Written by Tim Estiloz


“Rogue One: A Star Wars Story” is a magnificently entertaining, fast paced and often uniquely spectacular film that almost makes one forget another Star Wars film, “The Force Awakens”, recently opened to slightly more fanfare and anticipation. Indeed, for my money, “Rogue One” not only far surpasses “The Force Awakens” for sheer originality and entertainment value; but also, it is the prequel film we should have gotten years ago instead of that arguably abysmal “Episode One” trilogy that seared the moronic Jar Jar Binks into our collective memory.

“Rogue One” is indeed the perfect prequel to the original Star Wars film, focusing on events leading up the literal opening moments of George Lucas’ groundbreaking 1977 film. This film is the perfect connective narrative that explains much of what leads up to the eventual Rebel destruction of the infamous Death Star and how it was accomplished.

Jyn Erso (Felicity Jones) is the “rough around the edges” daughter of the scientist who is creating the Death Star for the evil galactic Empire. She is strongly coerced by the Rebel Alliance leadership to find a way to destroy the immense planet killer that is nearing completion under her father’s guidance. Joining Jyn is a crew of rag tag characters that include a brave Rebel soldier, Cassian Andor (Diego Luna) and his hysterically sarcastic strategy droid K-2SO, who practically steals every scene he’s in from the humans with his dry wit and cutting humor. 

Jyn and Cassian are also joined by a crew that includes a blind Jedi-like master with amazing martial arts skills, his deadly warrior friend and a pilot who’s defected to the Rebel Alliance. Also figuring into the intrigue is Saw Guerra (Forest Whitaker) who raised Jyn after her father’s defection and is a rebel too dangerously rebellious even for the official Rebel Alliance.
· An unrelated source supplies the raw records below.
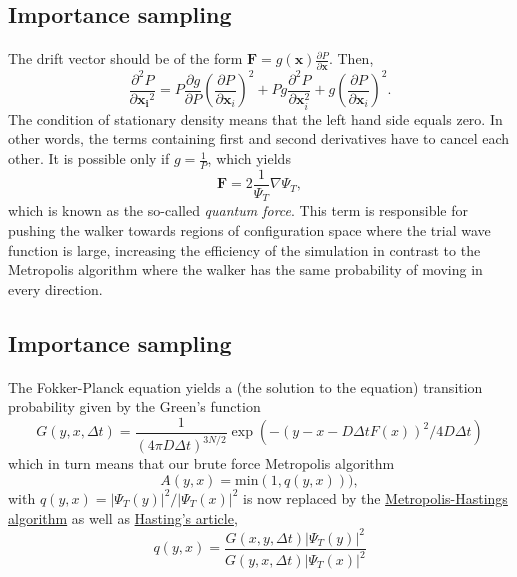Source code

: \documentclass[%
twoside,                 %
final,                   %
10pt]{article}
\begin{document}
\subsection*{Importance sampling}

\paragraph{}
The drift vector should be of the form $\mathbf{F} = g(\mathbf{x}) \frac{\partial P}{\partial \mathbf{x}}$. Then,
\[
\frac{\partial^2 P}{\partial {\mathbf{x_i}^2}} = P\frac{\partial g}{\partial P}\left( \frac{\partial P}{\partial {\mathbf{x}_i}}  \right)^2 + P g \frac{\partial ^2 P}{\partial {\mathbf{x}_i^2}}  + g \left( \frac{\partial P}{\partial {\mathbf{x}_i}}  \right)^2.
\]
The condition of stationary density means that the left hand side equals zero. In other words, the terms containing first and second derivatives have to cancel each other. It is possible only if $g = \frac{1}{P}$, which yields
\[
\mathbf{F} = 2\frac{1}{\Psi_T}\nabla\Psi_T,
\]
which is known as the so-called \emph{quantum force}. This term is responsible for pushing the walker towards regions of configuration space where the trial wave function is large, increasing the efficiency of the simulation in contrast to the Metropolis algorithm where the walker has the same probability of moving in every direction.





\subsection*{Importance sampling}

\paragraph{}
The Fokker-Planck equation yields a (the solution to the equation) transition probability given by the Green's function
\[
  G(y,x,\Delta t) = \frac{1}{(4\pi D\Delta t)^{3N/2}} \exp{\left(-(y-x-D\Delta t F(x))^2/4D\Delta t\right)}
\]
which in turn means that our brute force Metropolis algorithm
\[ 
    A(y,x) = \mathrm{min}(1,q(y,x))),
\]
with $q(y,x) = |\Psi_T(y)|^2/|\Psi_T(x)|^2$ is now replaced by the \href{{http://scitation.aip.org/content/aip/journal/jcp/21/6/10.1063/1.1699114}}{Metropolis-Hastings algorithm} as well as \href{{http://biomet.oxfordjournals.org/content/57/1/97.abstract}}{Hasting's article}, 
\[
q(y,x) = \frac{G(x,y,\Delta t)|\Psi_T(y)|^2}{G(y,x,\Delta t)|\Psi_T(x)|^2}
\]
\end{document}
“Rogue One” has been often billed as a separate stand alone story; but instead, it is the perfect companion piece to the original Star Wars film. It contains enough visual and narrative nods to the other films to please the long time fans; yet, it also weaves a compellingly unique and complex story that starts slowly and builds to a truly blockbuster style finale. Several familiar faces crucial to the first Star Wars film appear; including of course, Darth Vader in all his imposing evil glory.

This is also a Star Wars film that has its fair share of violent action and tonal darkness. The climatic battle sequences on the beach are reminiscent of World War II carnage in the Pacific and strains of the films, “The Dirty Dozen”, “Platoon” and “Seven Samurai” can be seen in the film’s narrative as the team works to fulfill its critical, yet seemingly impossible, mission. Indeed, without the mission depicted in “Rogue One”, there would be no original Star Wars story to follow.

Felicity Jones is terrific as the heroine of “Rogue One”. Her character’s intensity, strength and focus makes this film a joy to watch. Diego Luna is a capable foil for her conflicted Jyn Erso and their closing scenes, as with other key characters in the film, evoke bittersweet audience emotions that are somewhat surprising in this usually overall upbeat franchise. 

“Rogue One” is a solid and entertaining feast of wonderful new characters, a truly fresh and unpredictable storyline and some genuinely amazing special effects that beg to be seen on an IMAX screen if possible.